(Beginning of Given data)

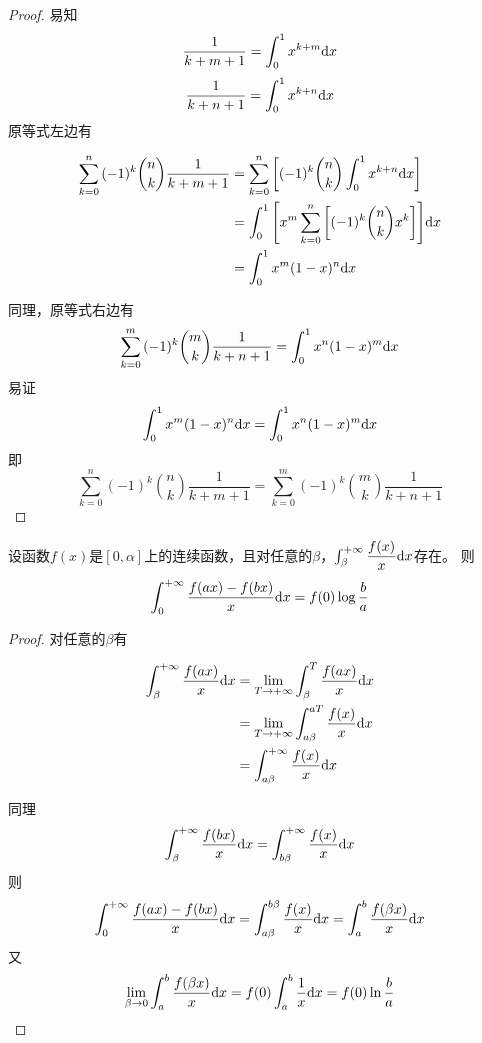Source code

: \begin{proof}

    易知
    \[\dfrac{1}{k + m + 1} = \int_{0}^{1}{x^{k + m}}\mathrm{d} x\]
    \[\dfrac{1}{k + n + 1} = \int_{0}^{1}{x^{k + n}}\mathrm{d} x\]
    原等式左边有
    
    \begin{align*}
        \sum\limits_{k = 0}^{n}{(-1)^k \binom{n}{k}\dfrac{1}{k + m + 1}} & =  \sum\limits_{k = 0}^{n}{\left[ (-1)^k \binom{n}{k} \int_{0}^{1}{x^{k + n}}\mathrm{d} x \right]} \\
        & = \int_{0}^{1}{\left[ x^m \sum\limits_{k = 0}^{n}{\left[ (-1)^k\binom{n}{k} x^k \right]} \right]}\mathrm{d} x \\
        & = \int_{0}^{1}{x^m (1 - x)^n}\mathrm{d} x        
    \end{align*}

    同理，原等式右边有
    \[\sum\limits_{k = 0}^{m}{(-1)^k \binom{m}{k}\dfrac{1}{k + n + 1}} = \int_{0}^{1}{x^n (1 - x)^m}\mathrm{d} x\]
    易证
    \[\int_{0}^{1}{x^m (1 - x)^n}\mathrm{d} x = \int_{0}^{1}{x^n (1 - x)^m}\mathrm{d} x\]
    即
    \[\sum\limits_{k = 0}^{n}{(-1)^k \binom{n}{k}\dfrac{1}{k + m + 1}} = \sum\limits_{k = 0}^{m}{(-1)^k \binom{m}{k}\dfrac{1}{k + n + 1}}\]

\end{proof}

\begin{theorem}[Frullani定理]

    设函数$f(x)$是$[0, \alpha]$上的连续函数，且对任意的$\beta$，$\int_{\beta}^{+\infty}{\dfrac{f(x)}{x}}\mathrm{d} x$存在。
    则
    \[\int_{0}^{+\infty}{\dfrac{f(ax) - f(bx)}{x}}\mathrm{d} x = f(0)\log{\dfrac{b}{a}}\]

\end{theorem}

\begin{proof}

    对任意的$\beta$有
    
    \begin{align*}
        \int_{\beta}^{+\infty}{\dfrac{f(ax)}{{x}}}\mathrm{d} x & = \lim\limits_{T \to +\infty}{\int_{\beta}^{T}{\dfrac{f(ax)}{{x}}}\mathrm{d} x} \\
        & = \lim\limits_{T \to +\infty}{\int_{a\beta}^{aT}{\dfrac{f(x)}{x}}\mathrm{d} x} \\
        & = \int_{a\beta}^{+\infty}{\dfrac{f(x)}{x}}\mathrm{d} x
    \end{align*}

    同理
    \[\int_{\beta}^{+\infty}{\dfrac{f(bx)}{{x}}}\mathrm{d} x = \int_{b\beta}^{+\infty}{\dfrac{f(x)}{x}}\mathrm{d} x\]
    则
    \[\int_{0}^{+\infty}{\dfrac{f(ax) - f(bx)}{x}}\mathrm{d} x = \int_{a\beta}^{b\beta}{\dfrac{f(x)}{x}}\mathrm{d} x = \int_{a}^{b}{\dfrac{f(\beta x)}{x}}\mathrm{d} x\]
    又
    \[\lim\limits_{\beta \to 0}{\int_{a}^{b}{\dfrac{f(\beta x)}{x}}\mathrm{d} x} = f(0) \int_{a}^{b}{\dfrac{1}{x}}\mathrm{d} x = f(0)\ln{\dfrac{b}{a}}\]
    
\end{proof}

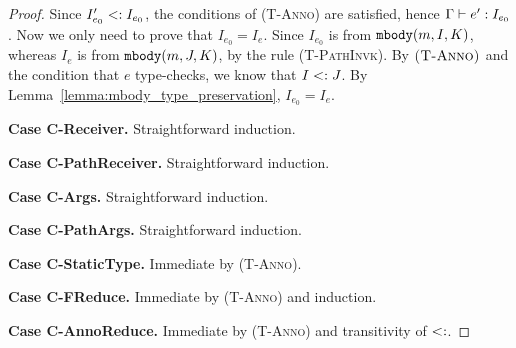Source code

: \begin{proof}
Since $I'_{e_0} <: I_{e_0}$, the conditions of \textsc{(T-Anno)} are satisfied, hence $\Gamma \; {\vdash} \; e' : I_{e_0}$. Now we only need to prove that $I_{e_0} = I_e$. Since $I_{e_0}$ is from $\texttt{mbody}(m, I, K)$, whereas $I_e$ is from $\texttt{mbody}(m, J, K)$, by the rule  \textsc{(T-PathInvk)}. By $\textsc{(T-Anno)}$ and the condition that $e$ type-checks, we know that $I <: J$. By Lemma~\ref{lemma:mbody_type_preservation}, $I_{e_0} = I_e$.

\textbf{Case C-Receiver.} Straightforward induction.

\textbf{Case C-PathReceiver.} Straightforward induction.

\textbf{Case C-Args.} Straightforward induction.

\textbf{Case C-PathArgs.} Straightforward induction.

\textbf{Case C-StaticType.} Immediate by \textsc{(T-Anno)}.

\textbf{Case C-FReduce.} Immediate by \textsc{(T-Anno)} and induction.

\textbf{Case C-AnnoReduce.} Immediate by \textsc{(T-Anno)} and transitivity of $<:$.

\begin{comment}
\noindent \textbf{Case Invk.} 
let \[ e = \angl{J}\new I.m(\overline{\angl{I_e}}\overline{e}) \] 
Suppose \[ \mbody(m, I, J) = (J', \overline{I_x} \; \overline{x}, I_{e_0} \; e_0) \] 
then \[ e' =  [\overline{\angl{I_x}} \overline{e}/\overline{x}, \; \angl{J}\new I/\kwthis ] e_0 \] 
By rules \textsc{(T-New)} and \textsc{(T-Invk)}, 
  \[ \judgeewf \Gamma {\new I:I} \quad 
     \mtype(m, I, J) = \overline{I_x} \rightarrow I_{e_0} \quad 
     \judgeewf \Gamma {\overline{e} : \overline{I_e'}} \quad
     \overline{I_e'} \subtype \overline{I_x} \quad
     \textit{, for some } \; \overline{I_e'}
  \]
By Lemma~\ref{lemma0},
    \[
    \judgeewf {\Gamma, \overline{x}:\overline{I_x}, \kwthis:J_0} {e_0:I_f} \textit{, for some } J \subtype J_0 \textit{ and } I_f \subtype I_{e_0}
    \]
By Lemma~\ref{lemma1},
    \[
    \judgeewf {\Gamma} {[\overline{\angl{I_x}} \overline{e}/\overline{x}, \; \angl{J}\new I/\kwthis ] e_0  :  I_g} \textit{, for some } I_g \subtype I_f 
    \]
So $I_g <: I_{e_0}$, finally just let $I' = I_g$.


\end{comment}
\end{proof}
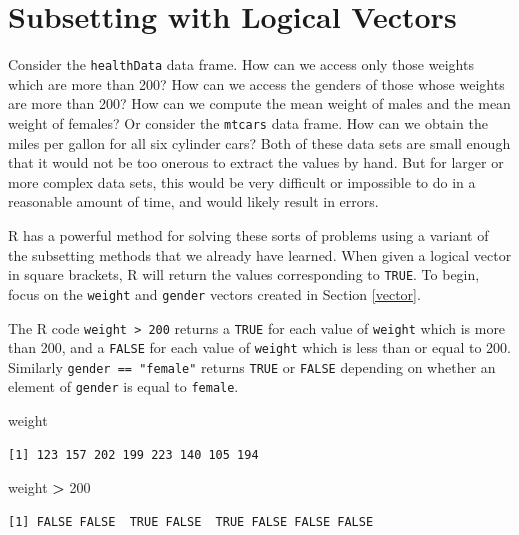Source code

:\documentclass[
]{krantz}
\makeatletter
\newenvironment{Shaded}{\begin{snugshade}}{\end{snugshade}}
\newcommand{\DecValTok}[1]{\textcolor[rgb]{0.06,0.06,0.06}{#1}}
\newcommand{\NormalTok}[1]{#1}
\newcommand{\OperatorTok}[1]{\textcolor[rgb]{0.43,0.43,0.43}{\textbf{#1}}}
\newcommand{\StringTok}[1]{\textcolor[rgb]{0.5,0.5,0.5}{#1}}
\newenvironment{kframe}{%
\medskip{}
\setlength{\fboxsep}{.8em}
 \def\at@end@of@kframe{}%
 \ifinner\ifhmode%
  \def\at@end@of@kframe{\end{minipage}}%
  \begin{minipage}{\columnwidth}%
 \fi\fi%
 \def\FrameCommand##1{\hskip\@totalleftmargin \hskip-\fboxsep
 \colorbox{shadecolor}{##1}\hskip-\fboxsep
     \hskip-\linewidth \hskip-\@totalleftmargin \hskip\columnwidth}%
 \MakeFramed {\advance\hsize-\width
   \@totalleftmargin\z@ \linewidth\hsize
   \@setminipage}}%
 {\par\unskip\endMakeFramed%
 \at@end@of@kframe}
\renewenvironment{Shaded}{\begin{kframe}}{\end{kframe}}
\makeatother
\begin{document}
\hypertarget{subsetting}{%
\section{Subsetting with Logical Vectors}\label{subsetting}}

Consider the \texttt{healthData} data frame. How can we access only those weights which are more than 200? How can we access the genders of those whose weights are more than 200? How can we compute the mean weight of males and the mean weight of females? Or consider the \texttt{mtcars} data frame. How can we obtain the miles per gallon for all six cylinder cars? Both of these data sets are small enough that it would not be too onerous to extract the values by hand. But for larger or more complex data sets, this would be very difficult or impossible to do in a reasonable amount of time, and would likely result in errors.

R has a powerful method for solving these sorts of problems using a variant of the subsetting methods that we already have learned. When given a logical vector in square brackets, R will return the values corresponding to \texttt{TRUE}.
To begin, focus on the \texttt{weight} and \texttt{gender} vectors created in Section \ref{vector}.

The R code \texttt{weight\ \textgreater{}\ 200} returns a \texttt{TRUE} for each value of \texttt{weight} which is more than 200, and a \texttt{FALSE} for each value of \texttt{weight} which is less than or equal to 200. Similarly \texttt{gender\ ==\ "female"} returns \texttt{TRUE} or \texttt{FALSE} depending on whether an element of \texttt{gender} is equal to \texttt{female}.

\begin{Shaded}
\begin{Highlighting}[]
\NormalTok{weight}
\end{Highlighting}
\end{Shaded}

\begin{verbatim}
[1] 123 157 202 199 223 140 105 194
\end{verbatim}

\begin{Shaded}
\begin{Highlighting}[]
\NormalTok{weight }\OperatorTok{\textgreater{}}\StringTok{ }\DecValTok{200}
\end{Highlighting}
\end{Shaded}

\begin{verbatim}
[1] FALSE FALSE  TRUE FALSE  TRUE FALSE FALSE FALSE
\end{verbatim}
\end{document}
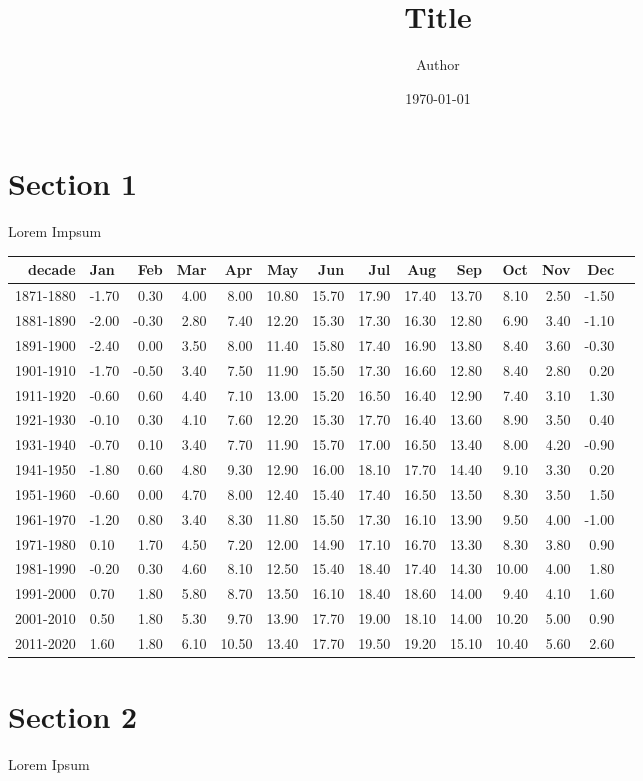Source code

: \documentclass[11pt]{article}
\title{ Title}
\author{ Author }
\date{\today}
\begin{document}
\maketitle	
\pagebreak



\section{Section 1}

Lorem Impsum

\begin{table}[!hbtp]
\begin{center}
\begin{normalsize}
\begin{tabular}{rlrrrrrrrrrrrr}
\hline
decade&Jan&Feb&Mar&Apr&May&Jun&Jul&Aug&Sep&Oct&Nov&Dec\\ 
\hline
1871-1880&-1.70&0.30&4.00&8.00&10.80&15.70&17.90&17.40&13.70&8.10&2.50&-1.50\\ 
1881-1890&-2.00&-0.30&2.80&7.40&12.20&15.30&17.30&16.30&12.80&6.90&3.40&-1.10\\ 
1891-1900&-2.40&0.00&3.50&8.00&11.40&15.80&17.40&16.90&13.80&8.40&3.60&-0.30\\ 
1901-1910&-1.70&-0.50&3.40&7.50&11.90&15.50&17.30&16.60&12.80&8.40&2.80&0.20\\ 
1911-1920&-0.60&0.60&4.40&7.10&13.00&15.20&16.50&16.40&12.90&7.40&3.10&1.30\\ 
1921-1930&-0.10&0.30&4.10&7.60&12.20&15.30&17.70&16.40&13.60&8.90&3.50&0.40\\ 
1931-1940&-0.70&0.10&3.40&7.70&11.90&15.70&17.00&16.50&13.40&8.00&4.20&-0.90\\ 
1941-1950&-1.80&0.60&4.80&9.30&12.90&16.00&18.10&17.70&14.40&9.10&3.30&0.20\\ 
1951-1960&-0.60&0.00&4.70&8.00&12.40&15.40&17.40&16.50&13.50&8.30&3.50&1.50\\ 
1961-1970&-1.20&0.80&3.40&8.30&11.80&15.50&17.30&16.10&13.90&9.50&4.00&-1.00\\ 
1971-1980&0.10&1.70&4.50&7.20&12.00&14.90&17.10&16.70&13.30&8.30&3.80&0.90\\ 
1981-1990&-0.20&0.30&4.60&8.10&12.50&15.40&18.40&17.40&14.30&10.00&4.00&1.80\\ 
1991-2000&0.70&1.80&5.80&8.70&13.50&16.10&18.40&18.60&14.00&9.40&4.10&1.60\\ 
2001-2010&0.50&1.80&5.30&9.70&13.90&17.70&19.00&18.10&14.00&10.20&5.00&0.90\\ 
2011-2020&1.60&1.80&6.10&10.50&13.40&17.70&19.50&19.20&15.10&10.40&5.60&2.60\\ 
\hline
\end{tabular}
\end{normalsize}
\end{center}
\end{table}


\section{Section 2}
Lorem Ipsum \\

\end{document}
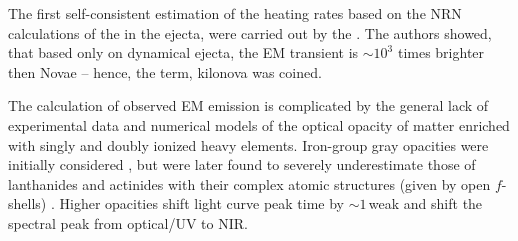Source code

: The first self-consistent estimation of the heating rates based on the \ac{NRN} 
calculations of the \rproc{} in the ejecta, were carried out by the \citet{Metzger:2010}. 
The authors showed, that based only on dynamical ejecta, the \ac{EM} transient is ${\sim}10^3$ 
times brighter then Novae -- hence, the term, kilonova was coined. 
%
%

The calculation of observed \ac{EM} emission is complicated by the %
general lack of experimental data and numerical models of the optical opacity 
of matter enriched with singly and doubly ionized heavy \rproc{} elements. 
Iron-group gray opacities were initially considered \citep{Roberts:2011}, 
but were later found to severely underestimate those of 
lanthanides and actinides with their 
complex atomic structures (given by open $f$-shells) 
\citep{Kasen:2013xka,Tanaka:2013ana}. 
%
Higher opacities shift light curve peak time by ${\sim}1\,$weak \citep{Barnes:2013wka} 
and shift the spectral peak from optical/\ac{UV} to \ac{NIR}.


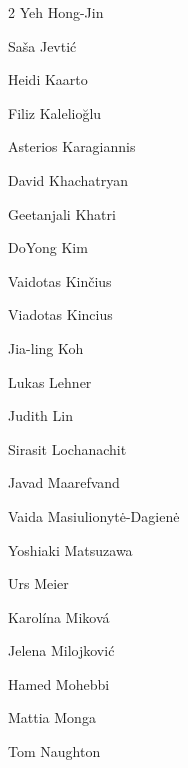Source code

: \begin{multicols}{2}
 \ifdefined\AuthorHongJinYeh {} Yeh Hong-Jin\fi
 
 \ifdefined\AuthorJevticSasa {} Saša Jevtić\fi
 
 \ifdefined\AuthorKaartoHeidi {} Heidi Kaarto\fi
 
 \ifdefined\AuthorKaleliogluFiliz {} Filiz Kalelioğlu\fi
 
 \ifdefined\AuthorKaragiannisAsterios {} Asterios Karagiannis\fi
 
 \ifdefined\AuthorKhachatryanDavid {} David Khachatryan\fi
 
 \ifdefined\AuthorKhatriGeetanjali {} Geetanjali Khatri\fi
 
 \ifdefined\AuthorKimDoYong {} DoYong Kim\fi
 
 \ifdefined\AuthorKinciusVaidotas {} Vaidotas Kinčius\fi
 
 \ifdefined\AuthorKinciusViadotas {} Viadotas Kincius\fi
 
 \ifdefined\AuthorKohJialing {} Jia-ling Koh\fi
 
 \ifdefined\AuthorLehnerLukas {} Lukas Lehner\fi
 
 \ifdefined\AuthorLinJudith {} Judith Lin\fi
 
 \ifdefined\AuthorLochanachitSirasit {} Sirasit Lochanachit\fi
 
 \ifdefined\AuthorMaarefvandJavad {} Javad Maarefvand\fi
 
 \ifdefined\AuthorMasiulionyteDagieneVaida {} Vaida Masiulionytė-Dagienė\fi
 
 \ifdefined\AuthorMatsuzawaYoshiaki {} Yoshiaki Matsuzawa\fi
 
 \ifdefined\AuthorMeierUrs {} Urs Meier\fi
 
 \ifdefined\AuthorMikovaKarolina {} Karolína Miková\fi
 
 \ifdefined\AuthorMilojkovicJelena {} Jelena Milojković\fi
 
 \ifdefined\AuthorMohebbiHamed {} Hamed Mohebbi\fi
 
 \ifdefined\AuthorMongaMattia {} Mattia Monga\fi
 
 \ifdefined\AuthorNaughtonTom {} Tom Naughton\fi
 

\end{multicols}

(End of Given data)

Required work:
Retrieve each line from the records above where the word "which" occurs.

Response to this exercise:
Consider the \texttt{healthData} data frame. How can we access only those weights which are more than 200? How can we access the genders of those whose weights are more than 200? How can we compute the mean weight of males and the mean weight of females? Or consider the \texttt{mtcars} data frame. How can we obtain the miles per gallon for all six cylinder cars? Both of these data sets are small enough that it would not be too onerous to extract the values by hand. But for larger or more complex data sets, this would be very difficult or impossible to do in a reasonable amount of time, and would likely result in errors.
The R code \texttt{weight\ \textgreater{}\ 200} returns a \texttt{TRUE} for each value of \texttt{weight} which is more than 200, and a \texttt{FALSE} for each value of \texttt{weight} which is less than or equal to 200. Similarly \texttt{gender\ ==\ "female"} returns \texttt{TRUE} or \texttt{FALSE} depending on whether an element of \texttt{gender} is equal to \texttt{female}.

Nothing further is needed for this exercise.